Department of Radiology, Hôpital Beaujon, Assistance Publique des Hôpitaux de Paris, Université Paris Diderot, Sorbonne Paris Cité, INSERM unité 773 CRB3, Paris, France.
Clin Radiol. 2013 Jul;68(7):e362-9. doi: 10.1016/j.crad.2013.01.024. Epub 2013 Mar 26.
To evaluate the diagnosis and presentation of liver tumours in patients with congenital portosystemic shunts (CPS).
Eight patients were diagnosed in Hôpital Beaujon as having CPS. All patients underwent Doppler ultrasound, computed tomography (CT), magnetic resonance imaging (MRI), and histological examination of liver tumours. CPS were classified according to anatomy and the amount of portal flow deviated to the systemic circulation as: total, subtotal, or partial.
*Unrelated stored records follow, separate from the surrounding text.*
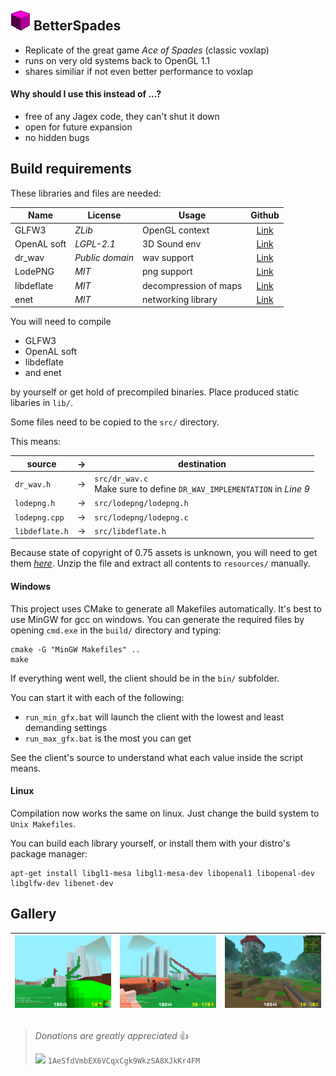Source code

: ## ![](resources/icon.png) BetterSpades

* Replicate of the great game *Ace of Spades* (classic voxlap)
* runs on very old systems back to OpenGL 1.1
* shares similiar if not even better performance to voxlap

#### Why should I use this instead of ...?

* free of any Jagex code, they can't shut it down
* open for future expansion
* no hidden bugs

## Build requirements

These libraries and files are needed:

| Name        | License         | Usage                 | Github                                         |
| ----------- | --------------- | --------------------- | :--------------------------------------------: |
| GLFW3       | *ZLib*          | OpenGL context        | [Link](https://github.com/glfw/glfw)           |
| OpenAL soft | *LGPL-2.1*      | 3D Sound env          | [Link](https://github.com/kcat/openal-soft)    |
| dr_wav      | *Public domain* | wav support           | [Link](https://github.com/mackron/dr_libs/)    |
| LodePNG     | *MIT*           | png support           | [Link](https://github.com/lvandeve/lodepng)    |
| libdeflate  | *MIT*           | decompression of maps | [Link](https://github.com/ebiggers/libdeflate) |
| enet        | *MIT*           | networking library    | [Link](https://github.com/lsalzman/enet)       |

You will need to compile

* GLFW3
* OpenAL soft
* libdeflate
* and enet

by yourself or get hold of precompiled binaries. Place produced static libaries in `lib/`.

Some files need to be copied to the `src/` directory.

This means:

| source         | &rightarrow; | destination |
| -------------- | ------------ | ----------- |
| `dr_wav.h`     | &rightarrow; | `src/dr_wav.c` <br /> Make sure to define `DR_WAV_IMPLEMENTATION` in *Line 9* |
| `lodepng.h`    | &rightarrow; | `src/lodepng/lodepng.h` |
| `lodepng.cpp`  | &rightarrow; | `src/lodepng/lodepng.c` |
| `libdeflate.h` | &rightarrow; | `src/libdeflate.h` |

Because state of copyright of 0.75 assets is unknown, you will need to get them *[here](http://aos.party/bsresources.zip)*. Unzip the file and extract all contents to `resources/` manually.

#### Windows

This project uses CMake to generate all Makefiles automatically. It's best to use MinGW for gcc on windows. You can generate the required files by opening `cmd.exe` in the `build/` directory and typing:
```
cmake -G "MinGW Makefiles" ..
make
```
If everything went well, the client should be in the `bin/` subfolder.

You can start it with each of the following:

* `run_min_gfx.bat` will launch the client with the lowest and least demanding settings
* `run_max_gfx.bat` is the most you can get

See the client's source to understand what each value inside the script means.

#### Linux

Compilation now works the same on linux. Just change the build system to `Unix Makefiles`.

You can build each library yourself, or install them with your distro's package manager:
```
apt-get install libgl1-mesa libgl1-mesa-dev libopenal1 libopenal-dev libglfw-dev libenet-dev
```

## Gallery

| <img src="/docs/pic01.png" width="250px"> | <img src="/docs/pic02.png" width="250px"> | <img src="/docs/pic03.png" width="250px"> |
| :-: | :-: | :-: |

##

>*Donations are greatly appreciated* :+1:
>
><img src="https://bitaps.com/static/img/bitcoin.svg" height="30px"> `1AeSfdVmbEX6VCqxCgk9WkzSA8XJkKr4FM`
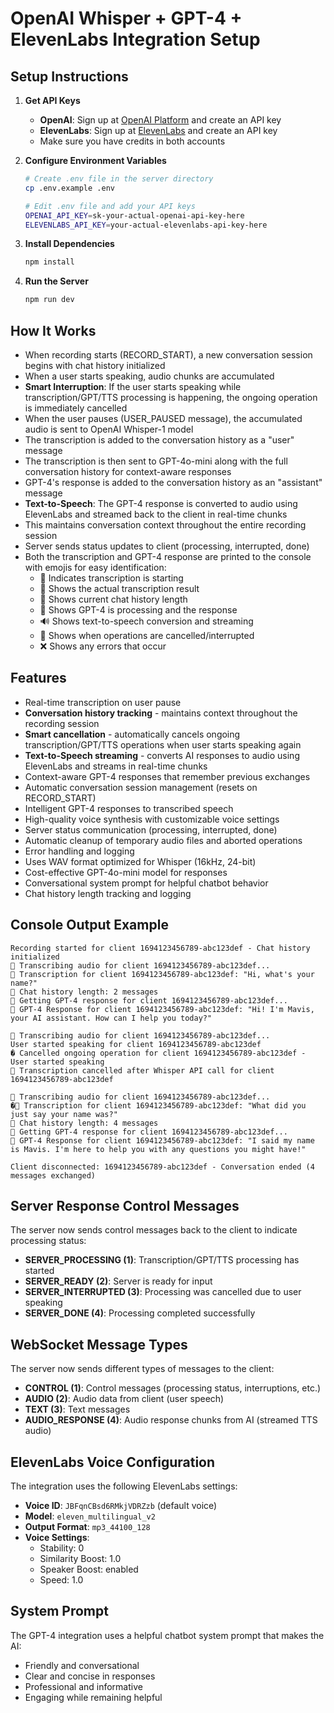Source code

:# OpenAI Whisper + GPT-4 + ElevenLabs Integration Setup

## Setup Instructions

1. **Get API Keys**
   - **OpenAI**: Sign up at [OpenAI Platform](https://platform.openai.com) and create an API key
   - **ElevenLabs**: Sign up at [ElevenLabs](https://elevenlabs.io) and create an API key
   - Make sure you have credits in both accounts

2. **Configure Environment Variables**
   ```bash
   # Create .env file in the server directory
   cp .env.example .env
   
   # Edit .env file and add your API keys
   OPENAI_API_KEY=sk-your-actual-openai-api-key-here
   ELEVENLABS_API_KEY=your-actual-elevenlabs-api-key-here
   ```

3. **Install Dependencies**
   ```bash
   npm install
   ```

4. **Run the Server**
   ```bash
   npm run dev
   ```

## How It Works

- When recording starts (RECORD_START), a new conversation session begins with chat history initialized
- When a user starts speaking, audio chunks are accumulated
- **Smart Interruption**: If the user starts speaking while transcription/GPT/TTS processing is happening, the ongoing operation is immediately cancelled
- When the user pauses (USER_PAUSED message), the accumulated audio is sent to OpenAI Whisper-1 model
- The transcription is added to the conversation history as a "user" message
- The transcription is then sent to GPT-4o-mini along with the full conversation history for context-aware responses
- GPT-4's response is added to the conversation history as an "assistant" message
- **Text-to-Speech**: The GPT-4 response is converted to audio using ElevenLabs and streamed back to the client in real-time chunks
- This maintains conversation context throughout the entire recording session
- Server sends status updates to client (processing, interrupted, done)
- Both the transcription and GPT-4 response are printed to the console with emojis for easy identification:
  - 🎤 Indicates transcription is starting
  - 📝 Shows the actual transcription result
  - 💬 Shows current chat history length
  - 🤖 Shows GPT-4 is processing and the response
  - 🔊 Shows text-to-speech conversion and streaming
  - 🚫 Shows when operations are cancelled/interrupted
  - ❌ Shows any errors that occur

## Features

- Real-time transcription on user pause
- **Conversation history tracking** - maintains context throughout the recording session
- **Smart cancellation** - automatically cancels ongoing transcription/GPT/TTS operations when user starts speaking again
- **Text-to-Speech streaming** - converts AI responses to audio using ElevenLabs and streams in real-time chunks
- Context-aware GPT-4 responses that remember previous exchanges
- Automatic conversation session management (resets on RECORD_START)
- Intelligent GPT-4 responses to transcribed speech
- High-quality voice synthesis with customizable voice settings
- Server status communication (processing, interrupted, done)
- Automatic cleanup of temporary audio files and aborted operations
- Error handling and logging
- Uses WAV format optimized for Whisper (16kHz, 24-bit)
- Cost-effective GPT-4o-mini model for responses
- Conversational system prompt for helpful chatbot behavior
- Chat history length tracking and logging

## Console Output Example

```
Recording started for client 1694123456789-abc123def - Chat history initialized
🎤 Transcribing audio for client 1694123456789-abc123def...
📝 Transcription for client 1694123456789-abc123def: "Hi, what's your name?"
💬 Chat history length: 2 messages
🤖 Getting GPT-4 response for client 1694123456789-abc123def...
🤖 GPT-4 Response for client 1694123456789-abc123def: "Hi! I'm Mavis, your AI assistant. How can I help you today?"

🎤 Transcribing audio for client 1694123456789-abc123def...
User started speaking for client 1694123456789-abc123def
� Cancelled ongoing operation for client 1694123456789-abc123def - User started speaking
🚫 Transcription cancelled after Whisper API call for client 1694123456789-abc123def

🎤 Transcribing audio for client 1694123456789-abc123def...
�📝 Transcription for client 1694123456789-abc123def: "What did you just say your name was?"
💬 Chat history length: 4 messages
🤖 Getting GPT-4 response for client 1694123456789-abc123def...
🤖 GPT-4 Response for client 1694123456789-abc123def: "I said my name is Mavis. I'm here to help you with any questions you might have!"

Client disconnected: 1694123456789-abc123def - Conversation ended (4 messages exchanged)
```

## Server Response Control Messages

The server now sends control messages back to the client to indicate processing status:

- **SERVER_PROCESSING (1)**: Transcription/GPT/TTS processing has started
- **SERVER_READY (2)**: Server is ready for input
- **SERVER_INTERRUPTED (3)**: Processing was cancelled due to user speaking
- **SERVER_DONE (4)**: Processing completed successfully

## WebSocket Message Types

The server now sends different types of messages to the client:

- **CONTROL (1)**: Control messages (processing status, interruptions, etc.)
- **AUDIO (2)**: Audio data from client (user speech)
- **TEXT (3)**: Text messages
- **AUDIO_RESPONSE (4)**: Audio response chunks from AI (streamed TTS audio)

## ElevenLabs Voice Configuration

The integration uses the following ElevenLabs settings:
- **Voice ID**: `JBFqnCBsd6RMkjVDRZzb` (default voice)
- **Model**: `eleven_multilingual_v2`
- **Output Format**: `mp3_44100_128`
- **Voice Settings**:
  - Stability: 0
  - Similarity Boost: 1.0
  - Speaker Boost: enabled
  - Speed: 1.0

## System Prompt

The GPT-4 integration uses a helpful chatbot system prompt that makes the AI:
- Friendly and conversational
- Clear and concise in responses
- Professional and informative
- Engaging while remaining helpful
Liver tumours were diagnosed by needle core biopsy (n = 5) or surgery (n = 3). Clinical follow-up was available in all patients but one (mean follow-up 36 months; range 1-5 years).
Six patients had total CPS, one patient had a subtotal CPS, and the last had a partial CPS. All patients presented with multiple liver nodules (range four to >15). The tumours were characterized as focal nodular hyperplasia (FNH; n = 4), FNH with hepatocellular adenoma (n = 2), and regenerative nodular hyperplasia (n = 2). In four of seven patients (57%) that had follow-up, tumours showed enlargement or new lesions appeared.
In this series of CPS patients, tumours were all benign, multiple, and of hepatocellular origin, and different tumours were present simultaneously in two patients. Tumour enlargement or new nodules were common during follow-up.
评估先天性门体分流(CPS)患者肝肿瘤的诊断和表现。
在博让医院诊断出 8 例 CPS 患者。所有患者均行多普勒超声、计算机断层扫描(CT)、磁共振成像(MRI)和肝肿瘤组织学检查。根据解剖学和门静脉向体循环分流的程度将 CPS 分为完全性、部分性和不完全性。肝肿瘤通过肝穿刺活检(n=5)或手术(n=3)进行诊断。除 1 例患者外(平均随访 36 个月;范围 1-5 年),所有患者均获得临床随访。
6 例患者为完全性 CPS,1 例患者为部分性 CPS,最后 1 例为不完全性 CPS。所有患者均表现为多发肝结节(范围 4-15 个)。肿瘤特征为局灶性结节性增生(FNH;n=4)、FNH 伴肝细胞腺瘤(n=2)和再生性结节性增生(n=2)。在 7 例有随访的患者中(57%),肿瘤增大或出现新病灶。
在本系列 CPS 患者中,肿瘤均为良性、多发且来源于肝细胞,2 例患者同时存在不同类型的肿瘤。随访期间肿瘤增大或出现新结节较为常见。